By Noah Feldman Bloomberg View

Published May 18, 2016

 Delaying execution is cruel and unusual?

Justice Stephen Breyer is against the death penalty --- but not because it's morally wrong. He briefly reiterated his arguments when dissenting from the court's refusal to hear a California death row inmate's case.

First, he said the death penalty may be unconstitutional in California because it's applied arbitrarily and unreliably. Those are plausible and unremarkable arguments. They no doubt appeal to the technician in Breyer, who believes that government should do things pragmatically and correctly.

But his third reason was most striking. Following a view he has held since the 1990s, Breyer argued that the death penalty is unconstitutional because it takes too long for condemned inmates to be put to death.

The claim that death delayed is worse than death itself is a particularly shocking one because it's the converse of arguing that taking a human life before its natural endpoint is fundamentally immoral.
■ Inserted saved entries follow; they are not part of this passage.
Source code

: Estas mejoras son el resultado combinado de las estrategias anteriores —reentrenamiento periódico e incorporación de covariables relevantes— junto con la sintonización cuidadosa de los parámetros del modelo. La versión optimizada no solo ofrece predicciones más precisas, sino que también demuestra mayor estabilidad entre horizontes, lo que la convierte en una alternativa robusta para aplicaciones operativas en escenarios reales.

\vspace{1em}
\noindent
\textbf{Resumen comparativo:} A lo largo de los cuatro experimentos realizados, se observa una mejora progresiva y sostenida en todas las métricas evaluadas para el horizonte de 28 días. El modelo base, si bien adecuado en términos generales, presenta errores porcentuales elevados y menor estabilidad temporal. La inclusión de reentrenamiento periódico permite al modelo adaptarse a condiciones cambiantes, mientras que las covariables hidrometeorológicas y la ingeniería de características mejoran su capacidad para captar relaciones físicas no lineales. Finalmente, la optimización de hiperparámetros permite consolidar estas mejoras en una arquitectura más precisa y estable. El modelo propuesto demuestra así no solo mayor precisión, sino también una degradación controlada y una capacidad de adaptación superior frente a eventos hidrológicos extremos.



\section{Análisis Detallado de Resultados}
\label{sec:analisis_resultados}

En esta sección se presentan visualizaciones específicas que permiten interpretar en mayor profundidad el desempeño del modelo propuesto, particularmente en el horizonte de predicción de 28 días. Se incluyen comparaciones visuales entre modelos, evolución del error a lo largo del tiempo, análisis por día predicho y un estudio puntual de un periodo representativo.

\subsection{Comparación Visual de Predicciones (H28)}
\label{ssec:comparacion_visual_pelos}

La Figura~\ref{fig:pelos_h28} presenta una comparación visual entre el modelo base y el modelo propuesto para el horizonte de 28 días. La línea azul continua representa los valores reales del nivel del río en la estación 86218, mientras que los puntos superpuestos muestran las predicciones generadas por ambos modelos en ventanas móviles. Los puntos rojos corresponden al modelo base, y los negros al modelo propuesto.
Instead, the view asserts that death must be administered quickly after sentencing to avoid the convicted person living on many years in prison -- even if that person wants to live as long as possible.
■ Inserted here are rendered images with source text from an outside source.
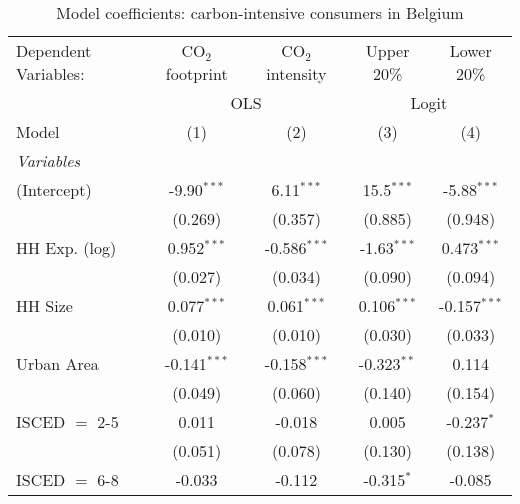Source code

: 
\begin{table}[htbp!]
   \centering
   \small
   \begin{adjustbox}{width = 1\textwidth, max height = 0.95\textheight, center}
      \begin{threeparttable}[b]
         \caption{\label{tab:Logit_1_BEL} Model coefficients: carbon-intensive consumers in Belgium}
         \begin{tabular}{lcccc}
            \tabularnewline \midrule \midrule
            Dependent Variables: & CO$_{2}$ footprint & CO$_{2}$ intensity & Upper 20\%    & Lower 20\%\\   
             & \multicolumn{2}{c}{OLS} & \multicolumn{2}{c}{Logit} \\ 
            Model                & (1)                & (2)                & (3)           & (4)\\  
            \midrule
            \emph{Variables}\\
            (Intercept)          & -9.90$^{***}$      & 6.11$^{***}$       & 15.5$^{***}$  & -5.88$^{***}$\\   
                                 & (0.269)            & (0.357)            & (0.885)       & (0.948)\\   
            HH Exp. (log)        & 0.952$^{***}$      & -0.586$^{***}$     & -1.63$^{***}$ & 0.473$^{***}$\\   
                                 & (0.027)            & (0.034)            & (0.090)       & (0.094)\\   
            HH Size              & 0.077$^{***}$      & 0.061$^{***}$      & 0.106$^{***}$ & -0.157$^{***}$\\   
                                 & (0.010)            & (0.010)            & (0.030)       & (0.033)\\   
            Urban Area           & -0.141$^{***}$     & -0.158$^{***}$     & -0.323$^{**}$ & 0.114\\   
                                 & (0.049)            & (0.060)            & (0.140)       & (0.154)\\   
            ISCED $=$ 2-5        & 0.011              & -0.018             & 0.005         & -0.237$^{*}$\\   
                                 & (0.051)            & (0.078)            & (0.130)       & (0.138)\\   
            ISCED $=$ 6-8        & -0.033             & -0.112             & -0.315$^{*}$  & -0.085\\   

\end{tabular}
\end{threeparttable}
\end{adjustbox}
\end{table}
Make no mistake: In every case where an inmate has been on death row for many years, it's by choice. In the case the defendant had been on death row for 32 years. That's the result of numerous appeals by his lawyers, and numerous delays in hearing those appeals by state and federal courts.

A defendant who wants to die can skip the appeals, like Timothy McVeigh, the Oklahoma City bomber, who waived his appeals and was executed expeditiously.

The judges who hear capital appeals understand all this perfectly well. They could put death penalty cases on the top of the docket. But they don't, at least in part because they know that every day of delay is another day of life for the defendant. It's one of the persistent facts about the death penalty that almost every person who is sentenced to die chooses to fight the sentence.

In theory, it's easy to say you'd rather be executed than spend your life in prison. That sentiment is a stock line in television and film.

And I confess that I share it - or at least I think I do. But no matter how powerful the thought, the empirical evidence suggests that, when push comes to shove, the human instinct to live another day is overwhelming. That's why so-called volunteers such as McVeigh are vanishingly rare in our legal system.

If the defendant could choose to die at any moment, but instead wants to live, then how, exactly, can Breyer argue that delaying death is itself a ground to hold the death penalty unconstitutional?

The argument was first addressed by Justice John Paul Stevens in a 1995 opinion called Lackey v. Texas. Stevens suggested that too long a delay on death row might transform the death penalty into a form of cruel and unusual punishment.

To understand the argument, we need to recall the nature of cruel and unusual punishment under the Eighth Amendment. The premise of the constitutional provision is that certain forms of punishment, including death itself, are permissible. Others, however, are excessively cruel or unusual in the sense of being outside the normal range of Anglo-American penal practice.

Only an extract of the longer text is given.